Le président de la Chambre des députés libanaise, Nabih Berri, a signifié à la présidence de la République qu’il n’entend pas cautionner une gestion solitaire des dossiers touchant à la souveraineté nationale. Selon Al Akhbar, le chef du mouvement Amal a formulé un triple refus : pas de négociation directe avec Israël sous la pression du feu, pas d’accord-cadre préalable et pas de zones « expérimentales » dans le sud du pays. Cette prise de position intervient alors que Beyrouth subit une intense pression américaine visant à structurer un nouveau canal politique avec Tel-Aviv.
Un veto politique adressé à la présidence libanaise
Le message de Nabih Berri s’adresse directement au président Joseph Aoun, entré en fonction dans un contexte de recomposition des équilibres internes. Le chef du Parlement, figure historique du chiisme politique libanais et interlocuteur de longue date des chancelleries occidentales, refuse que les dossiers stratégiques soient traités hors du cadre collégial. Il rappelle en substance qu’aucun responsable, fût-il chef de l’État, ne peut engager seul le Liban sur des sujets qui touchent à l’intégrité territoriale et au statut de la résistance armée.
Cette mise au point traduit la crainte, au sein de l’axe Amal-Hezbollah, d’un glissement du dossier vers un format bilatéral direct entre Beyrouth et Tel-Aviv. Le précédent de l’accord sur la frontière maritime, conclu en 2022 sous médiation américaine, avait été présenté comme un plafond à ne pas dépasser. Berri considère qu’une négociation politique élargie, notamment sur la frontière terrestre et les points litigieux occupés par l’armée israélienne, doit obéir à des règles strictement différentes.

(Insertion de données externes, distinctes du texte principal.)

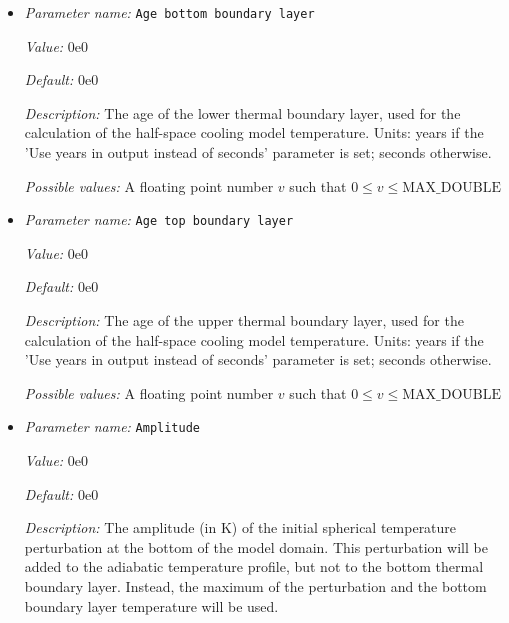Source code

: \begin{itemize}
\item {\it Parameter name:} {\tt Age bottom boundary layer}
\label{parameters:Initial temperature model/Adiabatic/Age bottom boundary layer}
\label{parameters:Initial_20temperature_20model/Adiabatic/Age_20bottom_20boundary_20layer}


{\it Value:} 0e0


{\it Default:} 0e0


{\it Description:} The age of the lower thermal boundary layer, used for the calculation of the half-space cooling model temperature. Units: years if the 'Use years in output instead of seconds' parameter is set; seconds otherwise.


{\it Possible values:} A floating point number $v$ such that $0 \leq v \leq \text{MAX\_DOUBLE}$
\item {\it Parameter name:} {\tt Age top boundary layer}
\label{parameters:Initial temperature model/Adiabatic/Age top boundary layer}
\label{parameters:Initial_20temperature_20model/Adiabatic/Age_20top_20boundary_20layer}


{\it Value:} 0e0


{\it Default:} 0e0


{\it Description:} The age of the upper thermal boundary layer, used for the calculation of the half-space cooling model temperature. Units: years if the 'Use years in output instead of seconds' parameter is set; seconds otherwise.


{\it Possible values:} A floating point number $v$ such that $0 \leq v \leq \text{MAX\_DOUBLE}$
\item {\it Parameter name:} {\tt Amplitude}
\label{parameters:Initial temperature model/Adiabatic/Amplitude}
\label{parameters:Initial_20temperature_20model/Adiabatic/Amplitude}


{\it Value:} 0e0


{\it Default:} 0e0


{\it Description:} The amplitude (in K) of the initial spherical temperature perturbation at the bottom of the model domain. This perturbation will be added to the adiabatic temperature profile, but not to the bottom thermal boundary layer. Instead, the maximum of the perturbation and the bottom boundary layer temperature will be used.



\end{itemize}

Trois lignes rouges face au format américain
Le premier refus porte sur la méthode. Aux yeux du président du Parlement, aucune négociation directe ne peut se tenir tant que les frappes israéliennes se poursuivent sur le territoire libanais. Discuter sous la menace militaire reviendrait à valider une équation asymétrique, où l’adversaire dicterait le calendrier et le contenu des discussions. Cette exigence rejoint la position exprimée par le Hezbollah, qui conditionne tout dialogue à un arrêt vérifiable des hostilités et au retrait des positions occupées depuis la guerre de 2024.
Le deuxième refus concerne le fond. Berri rejette l’idée d’un accord-cadre, formule diplomatique qui consisterait à définir en amont un ensemble de principes politiques englobant la sécurité, la démarcation frontalière et, potentiellement, la normalisation. Un tel document lierait Beyrouth avant même le début des pourparlers techniques. Le chef du Parlement y voit une reconnaissance implicite trop coûteuse et un contournement du principe d’unanimité qui régit, selon lui, les questions de souveraineté.
Le troisième refus vise les propositions de zones « expérimentales » évoquées dans les discussions récentes. Ce concept, avancé par certains médiateurs, consisterait à tester des mécanismes de désescalade dans des portions délimitées du sud du Liban. Berri estime qu’un tel dispositif fragmenterait la souveraineté territoriale et créerait un précédent juridique dangereux, en instituant de facto des régimes différenciés à l’intérieur du même pays.
Un test pour la cohésion institutionnelle libanaise
Au-delà du bras de fer avec Israël, la sortie du président du Parlement révèle la fragilité du consensus interne autour de la nouvelle présidence. Joseph Aoun, ancien commandant en chef de l’armée, dispose du soutien de Washington et de plusieurs capitales arabes, ce qui lui confère une marge de manœuvre inédite pour un chef d’État libanais depuis 2005. Mais cette marge se heurte au verrou parlementaire tenu par Berri, dont la longévité politique et le contrôle du calendrier législatif restent des variables incontournables.
La formule employée par le chef du législatif — l’interdiction de « s’approprier seul les titres souverains » — vise à réinsérer les grandes décisions dans le triangle exécutif traditionnel, qui associe la présidence de la République, la primature et la présidence du Parlement. Cette architecture, héritée de l’accord de Taëf, avait été affaiblie par la vacance présidentielle et par la crise économique. Sa réactivation constitue un enjeu structurel autant qu’une manœuvre tactique.
Reste que la fenêtre diplomatique ouverte par les États-Unis et certains partenaires européens se referme rapidement. Washington attend de Beyrouth des gestes concrets, tandis que Tel-Aviv maintient une pression militaire soutenue. Dans ce contexte, la clarification apportée par le président du Parlement fixe un cadre que la présidence libanaise ne pourra ignorer sans risquer une crise institutionnelle ouverte. Selon Al Akhbar.